In Thomas Bernhards (1931-1989) Roman "Auslöschung" (1986) trägt der im römischen Exil (!) lebende Privatgelehrte Franz-Josef Murau seinem Schüler Gambetti auf, fünf Bücher der deutschen bzw. österreichischen Literatur "auf das aufmerksamste [...] zu studieren". (Thomas Bernhard, 7f.) In der Lektüreliste findet sich neben Robert Musils (1880-1942) Erzählung "Die Portugiesin" (1923) auch der Text "Esch oder Die Anarchie" (1931) aus der Roman-Trilogie "Die Schlafwandler" (1932) des österreichischen Dichterphilosophen Hermann Broch (1886-1951).

Broch, Hermann: Zeittafel zeigen

Auch wenn es sich hier bei Bernhard möglicherweise um eine seiner spezifischen poetischen Methoden, nämliche der des "name-droppings" gehandelt haben mag, ist Hermann Brochs Erwähnung bemerkenswert, da der Dichter, auch ein halbes Jahrhundert nach seinem Tode, auch in seiner Heimat Österreich noch immer nicht zu den bekannteren Dichtern zählt und noch immer im Schatten seines Zeitgenossen Robert Musils (vgl. unser Porträt zu Robert Musil) steht, mit dem ihn ein komplexes, nicht unproblematisches Verhältnis verbindet.

Als im Erscheinungsjahr von Bernhards Roman "Auslöschung", 1986, aus Anlass des 100. Geburtstages Hermann Brochs des Dichters gedacht wurde, hieß es im Nachrichten-Magazin "Der Spiegel" lapidar, dass Hermann Broch wohl der "klassischste aller Klassiker der Moderne" sei - "vielzitiert, kaum gelesen. Von den großen Gestalten der Literaturgeschichte, wie Kafka und Proust, wie Joyce und Musil und [...] Thomas Mann, ist er, bis heute, der unbekannteste geblieben." (nach Manfred Durzak 2001, 7).

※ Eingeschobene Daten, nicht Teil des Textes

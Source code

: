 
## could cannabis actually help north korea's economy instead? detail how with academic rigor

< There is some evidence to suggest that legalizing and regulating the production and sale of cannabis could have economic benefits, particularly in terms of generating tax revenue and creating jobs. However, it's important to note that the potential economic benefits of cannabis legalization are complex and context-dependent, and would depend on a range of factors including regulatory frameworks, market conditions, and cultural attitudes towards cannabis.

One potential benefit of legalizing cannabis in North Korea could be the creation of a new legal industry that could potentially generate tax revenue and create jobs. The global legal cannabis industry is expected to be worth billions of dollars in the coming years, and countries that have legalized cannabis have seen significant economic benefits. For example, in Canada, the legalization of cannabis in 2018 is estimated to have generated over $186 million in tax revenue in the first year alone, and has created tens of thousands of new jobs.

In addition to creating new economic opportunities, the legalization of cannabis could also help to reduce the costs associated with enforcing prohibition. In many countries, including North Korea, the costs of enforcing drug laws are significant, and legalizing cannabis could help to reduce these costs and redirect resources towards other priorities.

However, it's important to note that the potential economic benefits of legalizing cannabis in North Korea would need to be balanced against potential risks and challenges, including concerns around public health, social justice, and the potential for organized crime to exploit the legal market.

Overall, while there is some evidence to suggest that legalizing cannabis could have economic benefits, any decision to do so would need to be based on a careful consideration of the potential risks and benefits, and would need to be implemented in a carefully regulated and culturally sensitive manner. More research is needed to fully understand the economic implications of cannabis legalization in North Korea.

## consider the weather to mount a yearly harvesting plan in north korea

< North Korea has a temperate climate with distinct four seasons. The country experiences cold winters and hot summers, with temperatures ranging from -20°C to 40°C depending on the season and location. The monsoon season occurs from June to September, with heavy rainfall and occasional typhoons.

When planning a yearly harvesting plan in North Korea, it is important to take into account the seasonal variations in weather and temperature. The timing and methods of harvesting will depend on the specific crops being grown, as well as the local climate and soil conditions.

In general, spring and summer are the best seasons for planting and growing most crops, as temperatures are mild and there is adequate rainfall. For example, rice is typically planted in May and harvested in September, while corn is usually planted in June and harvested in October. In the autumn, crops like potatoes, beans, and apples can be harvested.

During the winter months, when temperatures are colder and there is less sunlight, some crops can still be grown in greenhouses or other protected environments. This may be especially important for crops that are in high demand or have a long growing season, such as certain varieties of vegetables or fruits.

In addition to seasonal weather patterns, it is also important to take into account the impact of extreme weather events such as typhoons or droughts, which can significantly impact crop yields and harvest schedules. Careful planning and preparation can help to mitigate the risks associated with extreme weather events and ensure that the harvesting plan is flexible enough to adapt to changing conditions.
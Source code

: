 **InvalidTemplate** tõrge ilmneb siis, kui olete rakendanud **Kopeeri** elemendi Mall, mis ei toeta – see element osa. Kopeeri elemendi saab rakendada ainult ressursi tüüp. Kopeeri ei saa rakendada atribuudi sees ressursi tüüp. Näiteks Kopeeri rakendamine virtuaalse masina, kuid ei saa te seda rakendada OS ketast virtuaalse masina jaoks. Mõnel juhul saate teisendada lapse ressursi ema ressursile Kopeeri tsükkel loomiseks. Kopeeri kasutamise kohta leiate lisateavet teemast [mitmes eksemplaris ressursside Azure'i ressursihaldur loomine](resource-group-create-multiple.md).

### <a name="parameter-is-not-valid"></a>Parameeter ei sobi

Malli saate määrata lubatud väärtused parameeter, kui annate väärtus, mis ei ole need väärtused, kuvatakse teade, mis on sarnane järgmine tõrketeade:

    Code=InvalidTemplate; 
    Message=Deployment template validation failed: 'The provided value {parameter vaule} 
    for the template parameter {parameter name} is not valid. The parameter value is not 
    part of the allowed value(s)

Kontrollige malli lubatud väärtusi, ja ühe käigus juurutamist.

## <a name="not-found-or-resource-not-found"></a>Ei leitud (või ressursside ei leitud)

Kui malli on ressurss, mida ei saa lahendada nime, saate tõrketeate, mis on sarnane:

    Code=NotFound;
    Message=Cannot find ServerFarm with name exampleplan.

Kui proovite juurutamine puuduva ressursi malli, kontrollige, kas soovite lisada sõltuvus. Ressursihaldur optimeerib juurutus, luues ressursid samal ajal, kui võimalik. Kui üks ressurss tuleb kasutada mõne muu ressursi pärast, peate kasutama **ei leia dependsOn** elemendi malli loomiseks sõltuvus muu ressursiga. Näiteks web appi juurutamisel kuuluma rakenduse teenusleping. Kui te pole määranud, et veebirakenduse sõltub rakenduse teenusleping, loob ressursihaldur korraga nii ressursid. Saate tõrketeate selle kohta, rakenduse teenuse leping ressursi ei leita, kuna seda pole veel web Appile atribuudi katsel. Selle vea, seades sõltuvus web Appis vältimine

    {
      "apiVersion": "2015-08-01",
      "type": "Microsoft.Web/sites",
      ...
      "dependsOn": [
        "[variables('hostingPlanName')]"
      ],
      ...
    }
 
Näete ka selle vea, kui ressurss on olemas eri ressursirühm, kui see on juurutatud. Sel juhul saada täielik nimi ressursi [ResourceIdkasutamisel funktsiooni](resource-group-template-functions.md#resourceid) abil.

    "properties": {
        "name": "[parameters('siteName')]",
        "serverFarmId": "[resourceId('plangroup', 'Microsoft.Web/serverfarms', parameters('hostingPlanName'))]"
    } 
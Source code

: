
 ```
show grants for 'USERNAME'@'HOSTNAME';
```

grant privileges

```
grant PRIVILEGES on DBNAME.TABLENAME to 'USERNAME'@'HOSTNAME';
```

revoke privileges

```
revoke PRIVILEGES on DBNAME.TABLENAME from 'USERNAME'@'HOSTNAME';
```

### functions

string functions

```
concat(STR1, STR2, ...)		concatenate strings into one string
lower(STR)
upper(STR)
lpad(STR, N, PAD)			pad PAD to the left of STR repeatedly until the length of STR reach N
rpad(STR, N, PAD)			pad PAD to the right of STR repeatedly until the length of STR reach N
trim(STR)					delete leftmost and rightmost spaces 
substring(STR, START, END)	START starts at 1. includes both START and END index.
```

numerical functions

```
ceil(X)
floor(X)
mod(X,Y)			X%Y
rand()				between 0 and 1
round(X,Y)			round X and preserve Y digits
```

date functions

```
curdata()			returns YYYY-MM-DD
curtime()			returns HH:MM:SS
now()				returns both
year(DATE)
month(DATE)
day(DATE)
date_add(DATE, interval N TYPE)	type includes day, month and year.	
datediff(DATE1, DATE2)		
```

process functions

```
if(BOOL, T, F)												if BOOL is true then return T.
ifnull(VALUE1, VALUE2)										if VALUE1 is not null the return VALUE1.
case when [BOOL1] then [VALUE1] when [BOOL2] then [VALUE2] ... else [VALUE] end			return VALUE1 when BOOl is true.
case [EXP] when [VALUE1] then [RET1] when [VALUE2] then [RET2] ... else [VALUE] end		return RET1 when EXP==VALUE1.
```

Manfred Durzak sieht in diesen Bemerkungen keine kulturjournalistische Stereotypen, sondern vielmehr eine "Leitmelodie, die die Wirkungsgeschichte dieses Autors im Hintergrund immerzu begleitet hat." (Durzak 2001, 7) 1951 etwa, ein Jahr vor Brochs Tod, wurde dieser von Kollegen für den Nobelpreis vorgeschlagen. Als das Komitee in Stockholm auch von der Akademie der Wissenschaften in Wien Information und Bewertung erbat, soll - "nach einer glaubhaften Legende" - die Antwort gelautet haben, "daß ein Dichter mit dem Namen Hermann Broch in Wien unbekannt sei." (Paul Michael Lützeler 1986, 7)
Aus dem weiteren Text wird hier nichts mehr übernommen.